Carlos Schwabe (born Émile Martin Charles Schwabe; 21 July 1866 – 22 January 1926) was a Swiss Symbolist painter and printmaker.

Life 

Schwabe was born in Altona, Holstein into a merchant family. In 1870 his family moved to Switzerland, receiving Swiss citizenship in 1888. Between the years of 1882 to 1884, he studied at the École des arts industriels.

After studying art in Geneva,  he relocated to Paris as a young man, where he worked as a wallpaper designer, and he became acquainted with Symbolist artists, musicians (Guillaume Lekeu, Vincent d'Indy) and writers.  In 1892, he was one of the painters of the famous  Salon de la Rose + Croix organized by Joséphin Péladan at the Galerie Durand-Ruel. His poster for the first Salon is an important symbolic work of idealist new art. He exhibited at the Société nationale des Beaux-Arts, at the Salon d'automne and was present at the Exposition Universelle of 1900, receiving the Gold medal. In the years that followed his work was also shown in Munich, Zürich, Vienna, and Brussels. Schwabe received  the French Légion of Honor in 1902.

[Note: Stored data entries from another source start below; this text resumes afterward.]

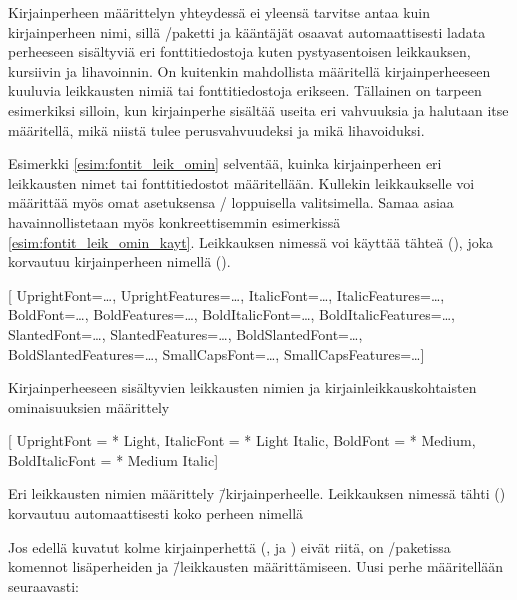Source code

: Kirjainperheen määrittelyn yhteydessä ei yleensä tarvitse antaa kuin
kirjainperheen nimi, sillä \-/paketti ja kääntäjät
osaavat automaattisesti ladata perheeseen sisältyviä eri
fonttitiedostoja kuten pystyasentoisen leikkauksen, kursiivin ja
lihavoinnin. On kuitenkin mahdollista määritellä kirjainperheeseen
kuuluvia leikkausten nimiä tai fonttitiedostoja erikseen. Tällainen on
tarpeen esimerkiksi silloin, kun kirjainperhe sisältää useita eri
vahvuuksia ja halutaan itse määritellä, mikä niistä tulee
perusvahvuudeksi ja mikä lihavoiduksi.

Esimerkki \ref{esim:fontit_leik_omin} selventää, kuinka kirjainperheen
eri leikkausten nimet tai fonttitiedostot määritellään. Kullekin
leikkaukselle voi määrittää myös omat asetuksensa \-/
loppuisella valitsimella. Samaa asiaa havainnollistetaan myös
konkreettisemmin esimerkissä \ref{esim:fontit_leik_omin_kayt}.
Leikkauksen nimessä voi käyttää tähteä (\koodi{*}), joka korvautuu
kirjainperheen nimellä ().

\begin{esimerkki*}
\begin{koodilohko}
  \setmainfont{…}[
    UprightFont={…},     UprightFeatures={…},
    ItalicFont={…},      ItalicFeatures={…},
    BoldFont={…},        BoldFeatures={…},
    BoldItalicFont={…},  BoldItalicFeatures={…},
    SlantedFont={…},     SlantedFeatures={…},
    BoldSlantedFont={…}, BoldSlantedFeatures={…},
    SmallCapsFont={…},   SmallCapsFeatures={…}]
\end{koodilohko}
\caption{Kirjainperheeseen sisältyvien leikkausten nimien ja
  kirjainleikkauskohtaisten ominaisuuksien määrittely}
\label{esim:fontit_leik_omin}
\end{esimerkki*}

\begin{esimerkki*}
\begin{koodilohko}
  \setmainfont{Macklin Text}[
    UprightFont    = {* Light},
    ItalicFont     = {* Light Italic},
    BoldFont       = {* Medium},
    BoldItalicFont = {* Medium Italic}]
\end{koodilohko}
\caption{Eri leikkausten nimien määrittely 
  \=/kirjainperheelle. Leikkauksen nimessä tähti (\koodi{*}) korvautuu
  automaattisesti koko perheen nimellä}
\label{esim:fontit_leik_omin_kayt}
\end{esimerkki*}

Jos edellä kuvatut kolme kirjainperhettä (,
 ja ) eivät riitä, on
\-/paketissa komennot lisäperheiden ja \=/leikkausten
määrittämiseen. Uusi perhe määritellään seu\-raa\-vasti:

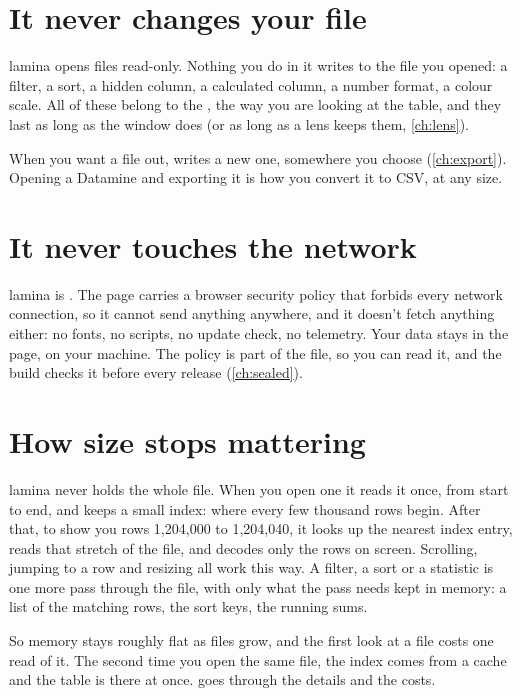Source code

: \section{It never changes your file}\label{sec:read-only}

lamina opens files read-only. Nothing you do in it writes to the file you opened: a filter, a sort, a
hidden column, a calculated column, a number format, a colour scale. All of these belong to the
, the way you are looking at the table, and they last as long as the window does (or as long
as a lens keeps them, \cref{ch:lens}).

When you want a file out,  writes a new one, somewhere you choose
(\cref{ch:export}). Opening a Datamine  and exporting it is how you convert it to CSV, at any
size.

\section{It never touches the network}\label{sec:never-network}

lamina is . The page carries a browser security policy that forbids every network
connection, so it cannot send anything anywhere, and it doesn't fetch anything either: no fonts, no
scripts, no update check, no telemetry. Your data stays in the page, on your machine. The policy is
part of the file, so you can read it, and the build checks it before every release (\cref{ch:sealed}).

\section{How size stops mattering}\label{sec:windowed}

lamina never holds the whole file. When you open one it reads it once, from start to end, and keeps a
small index: where every few thousand rows begin. After that, to show you rows 1{,}204{,}000 to
1{,}204{,}040, it looks up the nearest index entry, reads that stretch of the file, and decodes only
the rows on screen. Scrolling, jumping to a row and resizing all work this way. A filter, a sort or a
statistic is one more pass through the file, with only what the pass needs kept in memory: a list of the
matching rows, the sort keys, the running sums.

So memory stays roughly flat as files grow, and the first look at a file costs one read of it. The
second time you open the same file, the index comes from a cache and the table is there at once.  goes through the details and the costs.

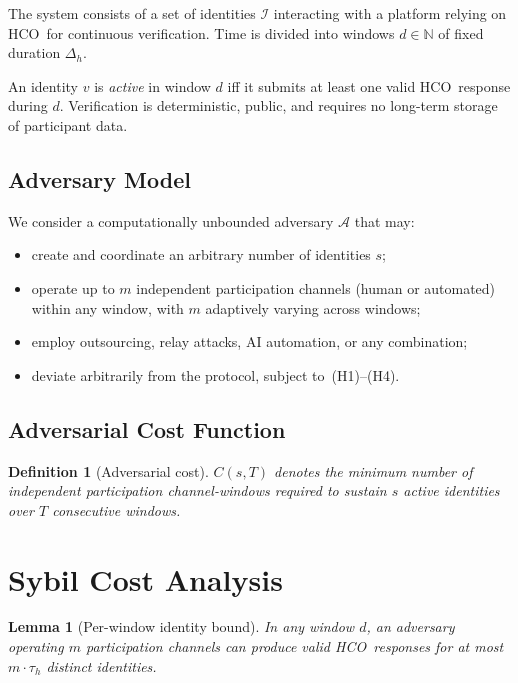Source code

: \documentclass[11pt]{article}
\newcommand{\HCO}{HCO\xspace}
\newtheorem{lemma}{Lemma}
\newtheorem{definition}{Definition}
\theoremstyle{remark}
\theoremstyle{plain}
\begin{document}
	The system consists of a set of identities $\mathcal{I}$ interacting with
	a platform relying on \HCO\ for continuous verification. Time is divided
	into windows $d \in \mathbb{N}$ of fixed duration $\Delta_h$.
	
	An identity $v$ is \emph{active} in window $d$ iff it submits at least
	one valid \HCO\ response during $d$. Verification is deterministic,
	public, and requires no long-term storage of participant data.
	
	\subsection{Adversary Model}
	
	We consider a computationally unbounded adversary $\mathcal{A}$ that may:
	\begin{itemize}
		\item create and coordinate an arbitrary number of identities $s$;
		\item operate up to $m$ independent participation channels (human or
		automated) within any window, with $m$ adaptively varying across windows;
		\item employ outsourcing, relay attacks, AI automation, or any combination;
		\item deviate arbitrarily from the protocol, subject to~(H1)--(H4).
	\end{itemize}
	
	\subsection{Adversarial Cost Function}
	
	\begin{definition}[Adversarial cost]
		$C(s, T)$ denotes the minimum number of independent participation
		channel-windows required to sustain $s$ active identities over $T$
		consecutive windows.
	\end{definition}
	
	
	\section{Sybil Cost Analysis}
	\label{sec:cost}
	
	\begin{lemma}[Per-window identity bound]
		\label{lem:identity-bound}
		In any window $d$, an adversary operating $m$ participation channels
		can produce valid \HCO\ responses for at most $m \cdot \tau_h$
		distinct identities.
	\end{lemma}
	
\end{document}
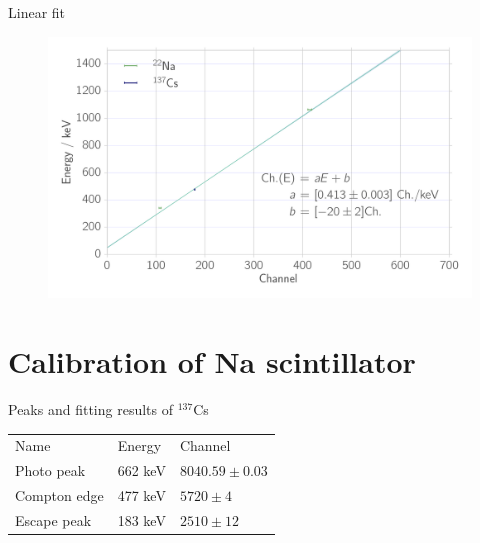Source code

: \documentclass[xcolor=x11names,compress]{beamer}
\renewcommand{\(}{\begin{columns}}
\renewcommand{\)}{\end{columns}}
\newcommand{\<}[1]{\begin{column}{#1}}
\renewcommand{\>}{\end{column}}
\begin{document}
\begin{frame}[t]{Linear fit}
\begin{figure}[htpb]
    \centering
    \includegraphics[width=1.0\linewidth]{../analysis/figures/calibration_ps_linear_fit}
\label{fig:calibration_ps_linear_fit}
\end{figure}
\end{frame}

\section{Calibration of Na scintillator}

\begin{frame}[t]{Peaks and fitting results of $^{137}$Cs}

    \begin{table}[htpb]
    \centering
\label{tab:peaks_cs_ps}
    \begin{tabular}{lll}
        \rowcolor{LightCyan} Name &Energy & Channel \\ 
        Photo peak & 662 keV & $8040.59 \pm 0.03$\\ 
        Compton edge & 477 keV & $5720 \pm 4$\\  
        Escape peak & 183 keV & $2510 \pm 12$
    \end{tabular}
\end{table}

\end{frame}
\end{document}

Schwabe's paintings typically featured mythological and allegorical themes, with a very personal and idealist vision and social interest. References to the artists Albrecht Dürer and Andrea Mantegna can be seen in Schwabe's work.

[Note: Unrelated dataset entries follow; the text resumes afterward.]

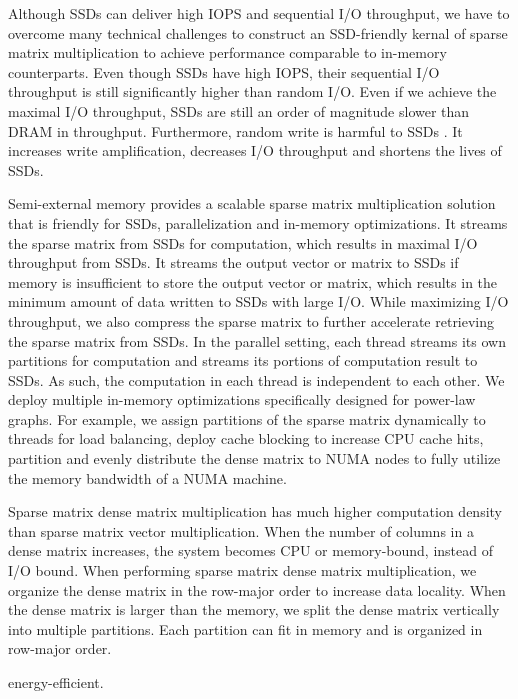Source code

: 
Although SSDs can deliver high IOPS and sequential I/O throughput, we have
to overcome many technical challenges to construct an SSD-friendly kernal
of sparse matrix multiplication to achieve performance comparable to in-memory
counterparts. Even though SSDs have high IOPS, their sequential I/O throughput
is still significantly higher than random I/O. Even if we achieve
the maximal I/O throughput, SSDs are still an order of magnitude slower
than DRAM in throughput. Furthermore, random write is harmful to SSDs
\cite{sfs}. It increases write amplification, decreases I/O throughput
and shortens the lives of SSDs.

Semi-external memory provides a scalable sparse matrix multiplication solution
that is friendly for SSDs, parallelization and in-memory optimizations.
It streams the sparse matrix from SSDs for computation, which results in maximal
I/O throughput from SSDs. It streams the output vector or matrix to SSDs if
memory is insufficient to store the output vector or matrix, which results in
the minimum amount of data written to SSDs with large I/O. While maximizing I/O
throughput, we also compress
the sparse matrix to further accelerate retrieving the sparse matrix from SSDs.
In the parallel setting, each thread streams its own partitions for computation
and streams its portions of computation result to SSDs. As such, the computation
in each thread is independent to each other.
We deploy multiple in-memory optimizations specifically designed for power-law
graphs. For example, we assign partitions of the sparse matrix dynamically to
threads for load balancing, deploy cache blocking to increase CPU cache hits,
partition and evenly distribute the dense matrix to NUMA nodes to fully utilize
the memory bandwidth of a NUMA machine.

Sparse matrix dense matrix multiplication has much higher computation density
than sparse matrix vector multiplication. When the number of columns in
a dense matrix increases, the system becomes CPU or memory-bound, instead of
I/O bound.
When performing sparse matrix dense matrix multiplication, we organize
the dense matrix in the row-major order to increase data locality.
When the dense matrix is larger than the memory, we split the dense matrix
vertically into multiple partitions. Each partition can fit in memory and
is organized in row-major order.


energy-efficient.

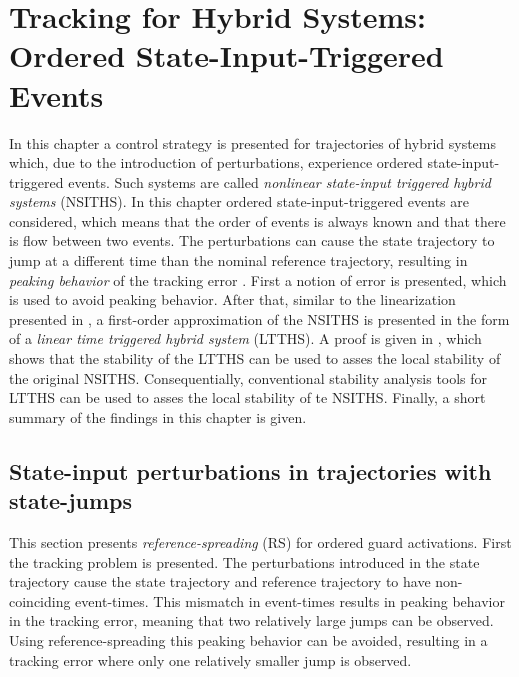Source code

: \documentclass[../DC2017114Bouma.tex]{subfiles}
\begin{document}
\graphicspath{{03_Contribution/img/}}
\renewcommand{\chaptermark}[1]{\markboth{\thechapter.\ #1}{}}
\renewcommand{\sectionmark}[1]{\markright{#1}{}}

\pagestyle{fancyreport}
\cleartooddpage
\pagestyle{fancyreport}
\chapter{Tracking for Hybrid Systems: Ordered State-Input-Triggered Events}\label{ch:order}
In this chapter a control strategy is presented for trajectories of hybrid systems which, due to the introduction of perturbations, experience ordered state-input-triggered events. Such systems are called \textit{nonlinear state-input triggered hybrid systems} (NSITHS). In this chapter ordered state-input-triggered events are considered, which means that the order of events is always known and that there is flow between two events. The perturbations can cause the state trajectory to jump at a different time than the nominal reference trajectory, resulting in \textit{peaking behavior} of the tracking error \cite{Menini2001,Biemond2013}. First a notion of error \cite{Rijnen2017} is presented, which is used to avoid peaking behavior. After that, similar to the linearization presented in \cite{Rijnen2017}, a first-order approximation of the NSITHS is presented in the form of a \textit{linear time triggered hybrid system} (LTTHS). A proof is given in \cite{Rijnen2017}, which shows that the stability of the LTTHS can be used to asses the local stability of the original NSITHS. Consequentially, conventional stability analysis tools for LTTHS can be used to asses the local stability of te NSITHS. Finally, a short summary of the findings in this chapter is given.
%
%

\section{State-input perturbations in trajectories with state-jumps}
This section presents \textit{reference-spreading} (RS) for ordered guard activations. First the tracking problem is presented. The perturbations introduced in the state trajectory cause the state trajectory and reference trajectory to have non-coinciding event-times. This mismatch in event-times results in peaking behavior in the tracking error, meaning that two relatively large jumps can be observed. Using reference-spreading this peaking behavior can be avoided, resulting in a tracking error where only one relatively smaller jump is observed.
%
\end{document}

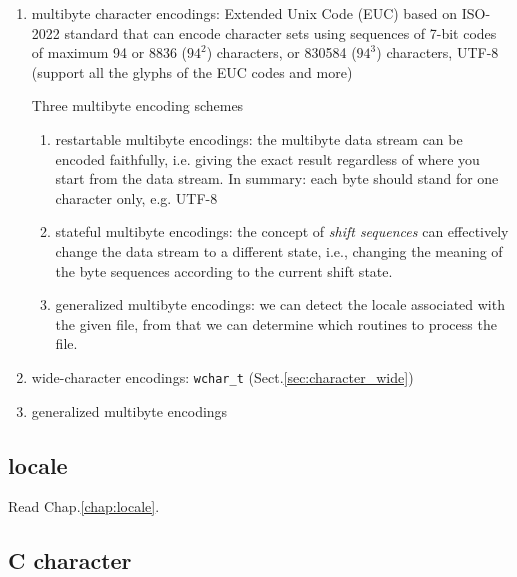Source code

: \begin{enumerate}
  \item multibyte character encodings: Extended Unix Code (EUC) based on
  ISO-2022 standard that can encode character sets using sequences of 7-bit
  codes of maximum 94 or 8836 ($94^2$) characters, or 830584 ($94^3$)
  characters, UTF-8 (support all the glyphs of the EUC codes and more)
  
  Three multibyte encoding schemes
  \begin{enumerate}
    \item restartable multibyte encodings: the multibyte data stream can be
    encoded faithfully, i.e. giving the exact result regardless of where you
    start from the data stream. In summary: each byte should stand for one
    character only, e.g. UTF-8
    
    \item stateful multibyte encodings: the concept of {\it shift sequences} can
    effectively change the data stream to a different state, i.e., changing the
    meaning of the byte sequences according to the current shift state.
    
    \item generalized multibyte encodings: we can detect the locale associated
    with the given file, from that we can determine which routines to process
    the file. 
  \end{enumerate}
  
  \item wide-character encodings: \verb!wchar_t! (Sect.\ref{sec:character_wide})

  \item generalized multibyte encodings
\end{enumerate}


\subsection{locale}
\label{sec:locale}

Read Chap.\ref{chap:locale}.


\subsection{C character}
\label{sec:C_character}
\label{sec:char}

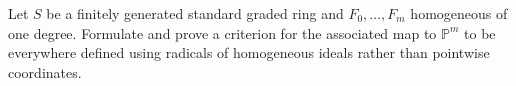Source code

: \begin{problem}\label{chal:vi38-01}
Let \(S\) be a finitely generated standard graded ring and \(F_0,\ldots,F_m\) homogeneous of one degree.  Formulate and prove a criterion for the associated map to \(\mathbb P^m\) to be everywhere defined using radicals of homogeneous ideals rather than pointwise coordinates.
\end{problem}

Schwabe is known for being one of the most important symbolist book illustrators.  He illustrated the novel Le rêve (1892) by Émile Zola, Charles Baudelaire's Les Fleurs du mal (1900), Maurice Maeterlinck's Pelléas et Mélisande (1892), and Albert Samain's Jardin de l'infante (1908), but also texts by Haraucourt, Mallarmé, Blondel, Mendès, Lamennais, etc.  His important work La Vague (The Wave), and its preparatory drawings are a testimony of the engagement of the artist during the "Affaire dreyfus".

The most important works by Schwabe belong to the Musée d'Orsay in Paris, the Musée d'Art et d'Histoire in Geneva, the Museu Nacional de Belas Artes in Rio de Janeiro, the Van Gogh Museum in Amsterdam, the Royal Museums of Fine Arts of Belgium in Brussels and in private collections.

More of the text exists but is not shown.